The following table sets forth the target dollar values of the performance-based restricted stock units granted to each of our Named Executive Officers for 2016 and the target number of units represented by each award:

 

     2016 Target Amounts  

Named Executive Officer

   ($)      (# of units) (1)  

Steven P. Grimes

   $ 1,518,750        114,521  

Heath R. Fear

     345,000        26,015  

Shane C. Garrison

     787,500        59,382  

Paula C. Maggio

     450,000        23,078  

Julie M. Swinehart (2)

             

 

(1) The target number of units granted to each of our Named Executive Officers was determined based on the target dollar value divided by the estimated grant date fair value per unit using a third-party valuation. Differences in the number of units granted relative to the target dollar amounts is a result of variation in valuation due to a different grant date for Ms. Maggio.

 

(2) Ms. Swinehart did not participate in our performance-based restricted stock unit program in 2016. Ms. Swinehart will be a participant in the program in 2017 and will receive 50% of her long-term incentive award in the form of performance-based restricted stock units.

Restricted Stock Awards

We also granted restricted stock awards to our Named Executive Officers for 2016. Other than for Ms. Swinehart, these awards comprise 25% of their long-term equity incentive compensation awards and vest in four equal annual installments commencing on January 4, 2017, subject to continued employment through such dates. Ms. Swinehart’s award comprises 100% of her long-term equity incentive compensation award for 2016 and her award vests in three equal annual installments commencing on March 1, 2018, subject to continued employment through such dates.

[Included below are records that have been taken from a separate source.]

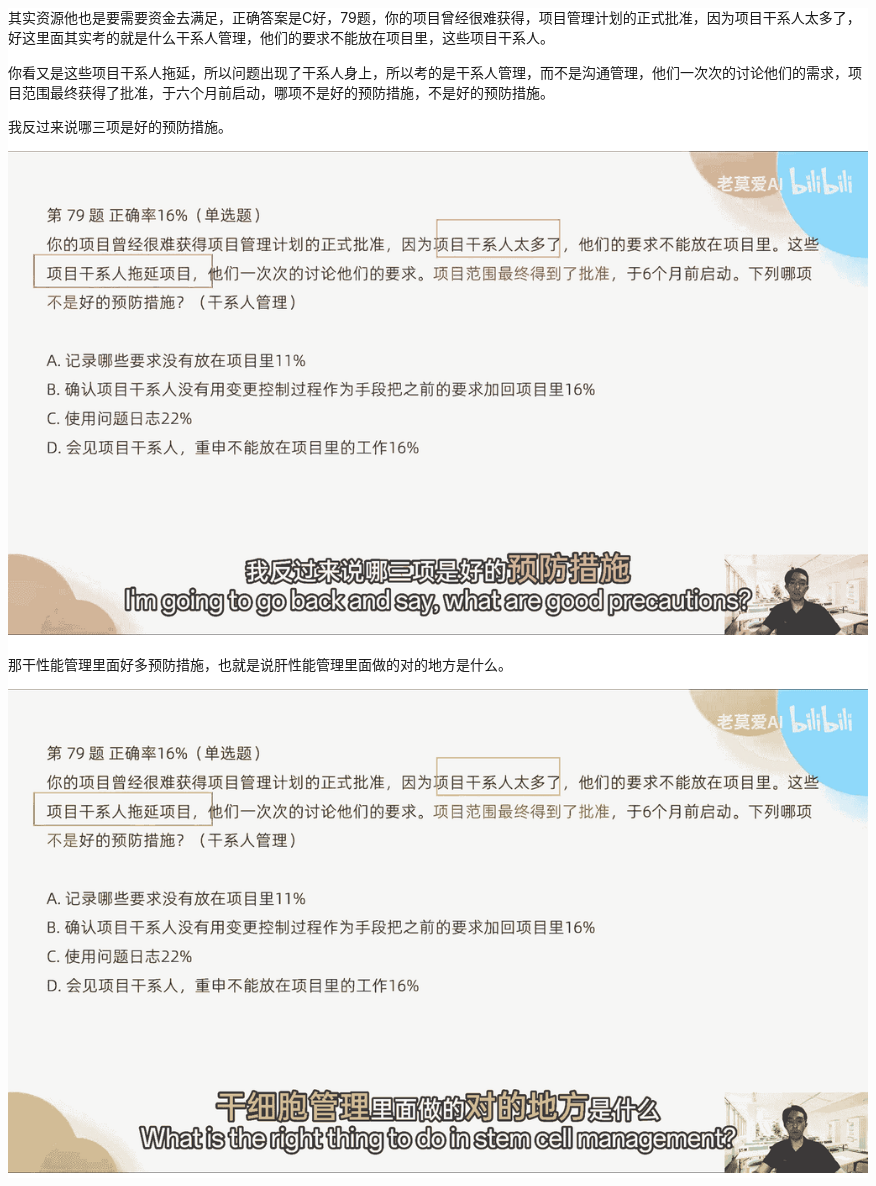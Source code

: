 其实资源他也是要需要资金去满足，正确答案是C好，79题，你的项目曾经很难获得，项目管理计划的正式批准，因为项目干系人太多了，好这里面其实考的就是什么干系人管理，他们的要求不能放在项目里，这些项目干系人。

你看又是这些项目干系人拖延，所以问题出现了干系人身上，所以考的是干系人管理，而不是沟通管理，他们一次次的讨论他们的需求，项目范围最终获得了批准，于六个月前启动，哪项不是好的预防措施，不是好的预防措施。

我反过来说哪三项是好的预防措施。

![](img/4668a275947db788c0438cc16d5bfeca_63.png)

那干性能管理里面好多预防措施，也就是说肝性能管理里面做的对的地方是什么。

![](img/4668a275947db788c0438cc16d5bfeca_65.png)
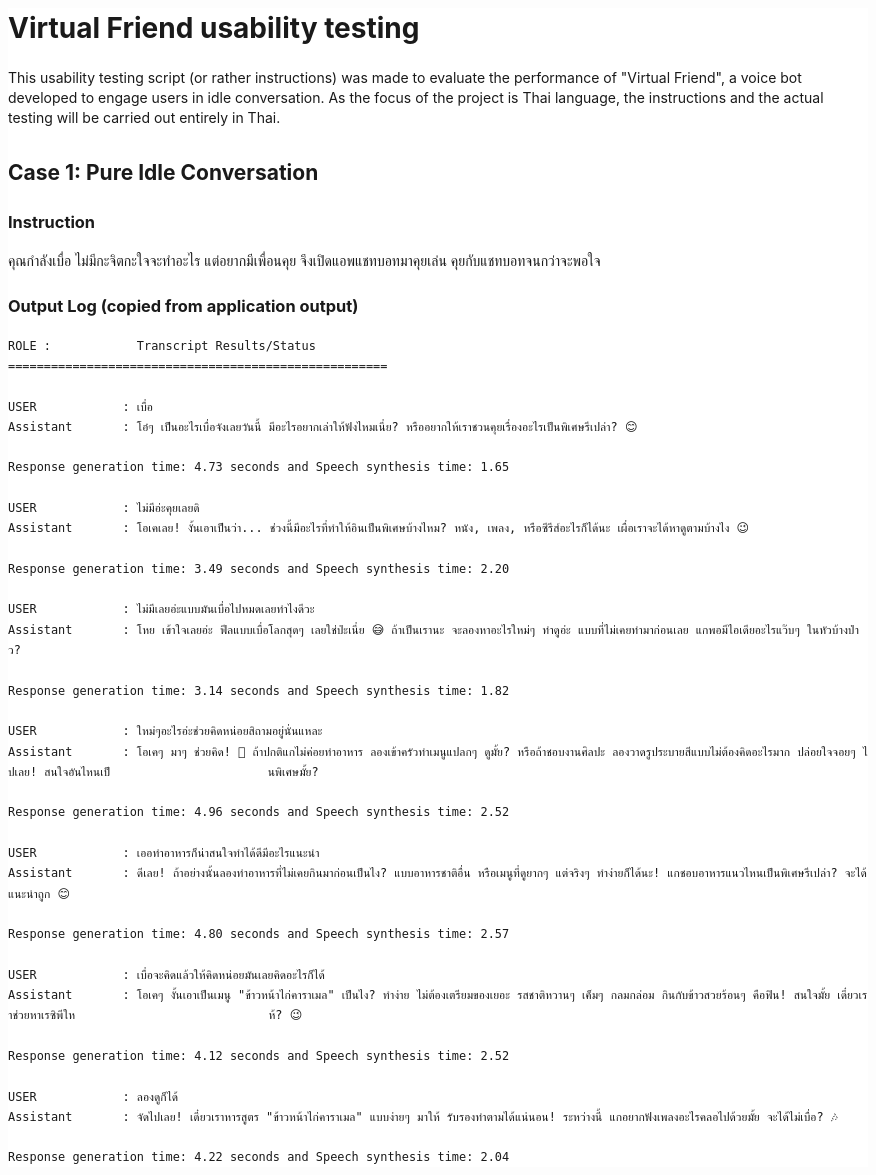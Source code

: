 # Virtual Friend usability testing

This usability testing script (or rather instructions) was made to evaluate the performance of "Virtual Friend", a voice bot developed to engage users in idle conversation. As the focus of the project is Thai language, the instructions and the actual testing will be carried out entirely in Thai.

## Case 1: Pure Idle Conversation

### Instruction

คุณกำลังเบื่อ ไม่มีกะจิตกะใจจะทำอะไร แต่อยากมีเพื่อนคุย จึงเปิดแอพแชทบอทมาคุยเล่น คุยกับแชทบอทจนกว่าจะพอใจ

### Output Log (copied from application output)

```plaintext
ROLE :            Transcript Results/Status
=====================================================

USER            : เบื่อ
Assistant       : โอ๋ๆ เป็นอะไรเบื่อจังเลยวันนี้ มีอะไรอยากเล่าให้ฟังไหมเนี่ย? หรืออยากให้เราชวนคุยเรื่องอะไรเป็นพิเศษรึเปล่า? 😊

Response generation time: 4.73 seconds and Speech synthesis time: 1.65

USER            : ไม่มีอ่ะคุยเลยดิ
Assistant       : โอเคเลย! งั้นเอาเป็นว่า... ช่วงนี้มีอะไรที่ทำให้อินเป็นพิเศษบ้างไหม? หนัง, เพลง, หรือซีรีส์อะไรก็ได้นะ เผื่อเราจะได้หาดูตามบ้างไง 😉

Response generation time: 3.49 seconds and Speech synthesis time: 2.20

USER            : ไม่มีเลยอ่ะแบบมันเบื่อไปหมดเลยทำไงดีวะ
Assistant       : โหย เข้าใจเลยอ่ะ ฟีลแบบเบื่อโลกสุดๆ เลยใช่ป่ะเนี่ย 😅 ถ้าเป็นเรานะ จะลองหาอะไรใหม่ๆ ทำดูอ่ะ แบบที่ไม่เคยทำมาก่อนเลย แกพอมีไอเดียอะไรแว๊บๆ ในหัวบ้างป่าว?

Response generation time: 3.14 seconds and Speech synthesis time: 1.82

USER            : ใหม่ๆอะไรอ่ะช่วยคิดหน่อยสิถามอยู่นั่นแหละ
Assistant       : โอเคๆ มาๆ ช่วยคิด! 🤔 ถ้าปกติแกไม่ค่อยทำอาหาร ลองเข้าครัวทำเมนูแปลกๆ ดูมั้ย? หรือถ้าชอบงานศิลปะ ลองวาดรูประบายสีแบบไม่ต้องคิดอะไรมาก ปล่อยใจจอยๆ ไปเลย! สนใจอันไหนเป็                      นพิเศษมั้ย?

Response generation time: 4.96 seconds and Speech synthesis time: 2.52

USER            : เออทำอาหารก็น่าสนใจทำได้ดีมีอะไรแนะนำ
Assistant       : ดีเลย! ถ้าอย่างนั้นลองทำอาหารที่ไม่เคยกินมาก่อนเป็นไง? แบบอาหารชาติอื่น หรือเมนูที่ดูยากๆ แต่จริงๆ ทำง่ายก็ได้นะ! แกชอบอาหารแนวไหนเป็นพิเศษรึเปล่า? จะได้แนะนำถูก 😊 

Response generation time: 4.80 seconds and Speech synthesis time: 2.57

USER            : เบื่อจะคิดแล้วให้คิดหน่อยมันเลยคิดอะไรก็ได้
Assistant       : โอเคๆ งั้นเอาเป็นเมนู "ข้าวหน้าไก่คาราเมล" เป็นไง? ทำง่าย ไม่ต้องเตรียมของเยอะ รสชาติหวานๆ เค็มๆ กลมกล่อม กินกับข้าวสวยร้อนๆ คือฟิน! สนใจมั้ย เดี๋ยวเราช่วยหาเรซิพีให                           ห้? 😉

Response generation time: 4.12 seconds and Speech synthesis time: 2.52

USER            : ลองดูก็ได้
Assistant       : จัดไปเลย! เดี๋ยวเราหารสูตร "ข้าวหน้าไก่คาราเมล" แบบง่ายๆ มาให้ รับรองทำตามได้แน่นอน! ระหว่างนี้ แกอยากฟังเพลงอะไรคลอไปด้วยมั้ย จะได้ไม่เบื่อ? 🎶

Response generation time: 4.22 seconds and Speech synthesis time: 2.04
```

Ms. Swinehart’s restricted stock award for 2016, which was granted in March 2017, was granted in excess of her target award amount as a result of Company and individual performance relative to her established individual objectives exceeding expectations for 2016. The following table sets forth the restricted stock awards granted to each of our Named Executive Officers for 2016.

 

       2016 Restricted Stock Awards  

Named Executive Officer

     ($)      (# of Shares) (1)  

Steven P. Grimes

     $ 506,250        35,502  

Heath R. Fear

       115,000        8,065  

Shane C. Garrison

       262,500        18,409  

Paula C. Maggio

       150,000        8,972  

Julie M. Swinehart

       154,000        10,112  

 

(1) The number of shares granted to each of our Named Executive Officers was determined based on dividing the dollar value by the closing price of our common stock on the grant date, or the day immediately preceding the grant date. Differences in the number of shares granted relative to the dollar value is a result of variation in closing stock price on different grant dates.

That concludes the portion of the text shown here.